Your goal:
All that is needed is every record, duplicated exactly.
START Source information
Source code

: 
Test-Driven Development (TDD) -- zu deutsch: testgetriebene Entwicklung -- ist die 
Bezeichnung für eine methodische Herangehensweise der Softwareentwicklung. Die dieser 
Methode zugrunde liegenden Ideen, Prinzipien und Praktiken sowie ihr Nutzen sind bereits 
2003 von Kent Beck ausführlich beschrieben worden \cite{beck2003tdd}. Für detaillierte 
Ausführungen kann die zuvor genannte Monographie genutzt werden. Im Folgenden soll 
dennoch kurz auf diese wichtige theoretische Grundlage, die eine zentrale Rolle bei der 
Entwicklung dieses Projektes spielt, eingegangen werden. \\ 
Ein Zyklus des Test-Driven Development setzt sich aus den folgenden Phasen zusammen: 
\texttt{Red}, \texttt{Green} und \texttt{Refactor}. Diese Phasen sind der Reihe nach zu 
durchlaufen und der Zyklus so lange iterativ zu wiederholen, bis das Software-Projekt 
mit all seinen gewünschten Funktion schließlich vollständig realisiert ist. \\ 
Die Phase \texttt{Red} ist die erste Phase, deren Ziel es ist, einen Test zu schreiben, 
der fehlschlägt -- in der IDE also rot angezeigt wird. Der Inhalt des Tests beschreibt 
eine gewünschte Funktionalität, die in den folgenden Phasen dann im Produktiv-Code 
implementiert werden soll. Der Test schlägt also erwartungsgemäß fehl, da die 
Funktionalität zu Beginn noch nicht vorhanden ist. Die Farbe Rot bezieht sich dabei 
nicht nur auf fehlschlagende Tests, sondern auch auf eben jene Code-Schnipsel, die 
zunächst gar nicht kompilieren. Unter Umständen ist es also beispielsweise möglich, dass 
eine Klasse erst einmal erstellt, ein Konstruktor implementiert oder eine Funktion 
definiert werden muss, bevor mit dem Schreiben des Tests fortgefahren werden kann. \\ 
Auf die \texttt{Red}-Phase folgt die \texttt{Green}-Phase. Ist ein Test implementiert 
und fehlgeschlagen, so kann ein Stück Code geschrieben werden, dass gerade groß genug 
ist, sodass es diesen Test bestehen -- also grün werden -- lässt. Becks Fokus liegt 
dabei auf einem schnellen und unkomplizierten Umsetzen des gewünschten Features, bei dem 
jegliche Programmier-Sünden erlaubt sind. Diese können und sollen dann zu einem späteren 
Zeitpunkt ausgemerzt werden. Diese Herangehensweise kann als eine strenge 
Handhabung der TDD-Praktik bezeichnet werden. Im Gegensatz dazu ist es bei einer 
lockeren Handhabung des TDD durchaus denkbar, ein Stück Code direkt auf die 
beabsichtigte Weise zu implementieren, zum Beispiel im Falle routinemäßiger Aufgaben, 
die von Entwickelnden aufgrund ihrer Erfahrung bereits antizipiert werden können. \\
END Source information
Solution:
Source code

: 
Test-Driven Development (TDD) -- zu deutsch: testgetriebene Entwicklung -- ist die 
Bezeichnung für eine methodische Herangehensweise der Softwareentwicklung. Die dieser 
Methode zugrunde liegenden Ideen, Prinzipien und Praktiken sowie ihr Nutzen sind bereits 
2003 von Kent Beck ausführlich beschrieben worden \cite{beck2003tdd}. Für detaillierte 
Ausführungen kann die zuvor genannte Monographie genutzt werden. Im Folgenden soll 
dennoch kurz auf diese wichtige theoretische Grundlage, die eine zentrale Rolle bei der 
Entwicklung dieses Projektes spielt, eingegangen werden. \\ 
Ein Zyklus des Test-Driven Development setzt sich aus den folgenden Phasen zusammen: 
\texttt{Red}, \texttt{Green} und \texttt{Refactor}. Diese Phasen sind der Reihe nach zu 
durchlaufen und der Zyklus so lange iterativ zu wiederholen, bis das Software-Projekt 
mit all seinen gewünschten Funktion schließlich vollständig realisiert ist. \\ 
Die Phase \texttt{Red} ist die erste Phase, deren Ziel es ist, einen Test zu schreiben, 
der fehlschlägt -- in der IDE also rot angezeigt wird. Der Inhalt des Tests beschreibt 
eine gewünschte Funktionalität, die in den folgenden Phasen dann im Produktiv-Code 
implementiert werden soll. Der Test schlägt also erwartungsgemäß fehl, da die 
Funktionalität zu Beginn noch nicht vorhanden ist. Die Farbe Rot bezieht sich dabei 
nicht nur auf fehlschlagende Tests, sondern auch auf eben jene Code-Schnipsel, die 
zunächst gar nicht kompilieren. Unter Umständen ist es also beispielsweise möglich, dass 
eine Klasse erst einmal erstellt, ein Konstruktor implementiert oder eine Funktion 
definiert werden muss, bevor mit dem Schreiben des Tests fortgefahren werden kann. \\ 
Auf die \texttt{Red}-Phase folgt die \texttt{Green}-Phase. Ist ein Test implementiert 
und fehlgeschlagen, so kann ein Stück Code geschrieben werden, dass gerade groß genug 
ist, sodass es diesen Test bestehen -- also grün werden -- lässt. Becks Fokus liegt 
dabei auf einem schnellen und unkomplizierten Umsetzen des gewünschten Features, bei dem 
jegliche Programmier-Sünden erlaubt sind. Diese können und sollen dann zu einem späteren 
Zeitpunkt ausgemerzt werden. Diese Herangehensweise kann als eine strenge 
Handhabung der TDD-Praktik bezeichnet werden. Im Gegensatz dazu ist es bei einer 
lockeren Handhabung des TDD durchaus denkbar, ein Stück Code direkt auf die 
beabsichtigte Weise zu implementieren, zum Beispiel im Falle routinemäßiger Aufgaben, 
die von Entwickelnden aufgrund ihrer Erfahrung bereits antizipiert werden können. \\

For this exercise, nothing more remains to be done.